Não é de se estranhar que essa profunda simbiose entre os interesses da burguesia e os grupos políticos que se revezam no poder tenha sido em Manaus, local onde as medidas de combate ao coronavírus tem sido mais boicotadas e inviabilizadas, dando um vislumbre vívido do que acontece quando as políticas negacionistas de Bolsonaro e dos golpistas são seguidas fielmente.

Os absurdos decorrentes do negacionismo em Manaus são tantos que fica até difícil de enumerar, desde a falta de cilindros de oxigênio até a distribuição massiva de vermífugos e cloroquina como “tratamento precoce”, passando pela controversa conclusão de que Manaus teria alcançado à imunidade de rebanho na primeira onda, conclusão bem aos moldes dos interesses dos grandes empresários do estado, os mesmos que organizaram protestos contra a implementação do lockdown no início do ano e cujas filhas se sentem no direito de furar a fila da vacina contra o coronavírus.

Todas essas características que enumeramos fazem de Manaus o espelho do projeto golpista para o país. A conjunção entre o estrangulamento da saúde pelo Teto de Gatos, além de outros ataques privatistas, combinada com o negacionismo de uma gestão alinhada ao bolsonarismo e submissa aos interesses empresariais de colocar o lucro acima das vidas produziu essa catástrofe. Ou seja, são os ataques econômicos, a ganância dos empresários, e a institucionalização do bolsonarismo feita por todo o regime os responsáveis por essa tragédia anunciada.

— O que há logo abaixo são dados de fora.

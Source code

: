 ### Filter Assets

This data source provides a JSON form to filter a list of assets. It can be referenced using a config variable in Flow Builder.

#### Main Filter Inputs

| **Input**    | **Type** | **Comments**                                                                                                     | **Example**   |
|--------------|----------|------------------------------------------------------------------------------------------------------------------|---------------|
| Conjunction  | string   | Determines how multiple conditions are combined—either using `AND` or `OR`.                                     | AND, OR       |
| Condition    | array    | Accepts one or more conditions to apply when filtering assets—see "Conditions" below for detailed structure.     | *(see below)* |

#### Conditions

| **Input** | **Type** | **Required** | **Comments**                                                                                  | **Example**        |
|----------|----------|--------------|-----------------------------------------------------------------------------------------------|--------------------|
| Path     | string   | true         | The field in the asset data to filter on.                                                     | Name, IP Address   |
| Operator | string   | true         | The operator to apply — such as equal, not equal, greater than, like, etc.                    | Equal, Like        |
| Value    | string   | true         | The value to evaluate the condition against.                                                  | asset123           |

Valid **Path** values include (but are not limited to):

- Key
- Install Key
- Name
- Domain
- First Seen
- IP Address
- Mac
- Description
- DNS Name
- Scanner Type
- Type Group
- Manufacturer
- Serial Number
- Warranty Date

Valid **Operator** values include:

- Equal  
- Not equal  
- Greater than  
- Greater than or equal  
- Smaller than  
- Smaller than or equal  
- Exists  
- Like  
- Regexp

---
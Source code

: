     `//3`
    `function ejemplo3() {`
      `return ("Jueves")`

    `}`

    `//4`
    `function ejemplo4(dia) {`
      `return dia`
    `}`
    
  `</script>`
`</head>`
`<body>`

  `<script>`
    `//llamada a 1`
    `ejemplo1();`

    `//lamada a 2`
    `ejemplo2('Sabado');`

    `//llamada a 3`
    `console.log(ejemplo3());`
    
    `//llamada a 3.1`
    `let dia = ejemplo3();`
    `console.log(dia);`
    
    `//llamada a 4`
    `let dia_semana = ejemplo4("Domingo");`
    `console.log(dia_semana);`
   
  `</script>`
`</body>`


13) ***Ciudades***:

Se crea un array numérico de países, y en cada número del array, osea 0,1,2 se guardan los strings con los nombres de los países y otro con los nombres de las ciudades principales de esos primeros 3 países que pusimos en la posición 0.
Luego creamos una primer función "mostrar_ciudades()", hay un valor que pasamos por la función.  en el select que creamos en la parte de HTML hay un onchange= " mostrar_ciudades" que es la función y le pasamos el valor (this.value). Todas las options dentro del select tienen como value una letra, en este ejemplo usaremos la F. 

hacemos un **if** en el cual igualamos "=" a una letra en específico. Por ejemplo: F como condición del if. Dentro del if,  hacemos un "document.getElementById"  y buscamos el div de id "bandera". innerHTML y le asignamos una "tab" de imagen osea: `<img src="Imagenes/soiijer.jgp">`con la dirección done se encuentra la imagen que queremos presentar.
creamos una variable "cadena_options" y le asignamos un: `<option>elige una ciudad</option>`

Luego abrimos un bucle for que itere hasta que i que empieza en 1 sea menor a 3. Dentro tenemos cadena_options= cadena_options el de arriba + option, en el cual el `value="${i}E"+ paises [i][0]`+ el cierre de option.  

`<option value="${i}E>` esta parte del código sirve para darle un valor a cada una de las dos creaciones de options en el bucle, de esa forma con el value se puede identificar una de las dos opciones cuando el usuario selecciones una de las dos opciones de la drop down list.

Para conseguir enfrentar esse regime genocida e conseguir dar uma resposta efetiva aos desafios da pandemia, é necessário que os trabalhadores levantem um plano emergencial de combate à pandemia, não um plano voltado para preservar os lucros dos empresários como tem sido até agora, mas sim um plano para salvar vidas. Medidas básicas para isso são a conversão de indústrias para a produção de insumos médicos, como poderia ser feito no caso das fábricas fechadas pela Ford, a proibição de demissões durante a pandemia e a contratação imediata de trabalhadores da saúde com todas as condições necessárias.

Um programa radicalmente eficaz de combate à pandemia como esse só pode ser realizado em conjunto com o enfrentamento direto do regime oriundo do golpe institucional de 2016, um enfrentamento que não pode ser realizado por meio de medidas institucionais como o impeachment. É preciso que lutemos pelo Fora Bolsonaro e Mourão e por uma Assembleia Constituinte Livre e Soberana em base à mobilização dos trabalhadores e do povo pobre, de forma que permita enfrentar todas as instituições do golpe institucional que sustentam esse regime degradado.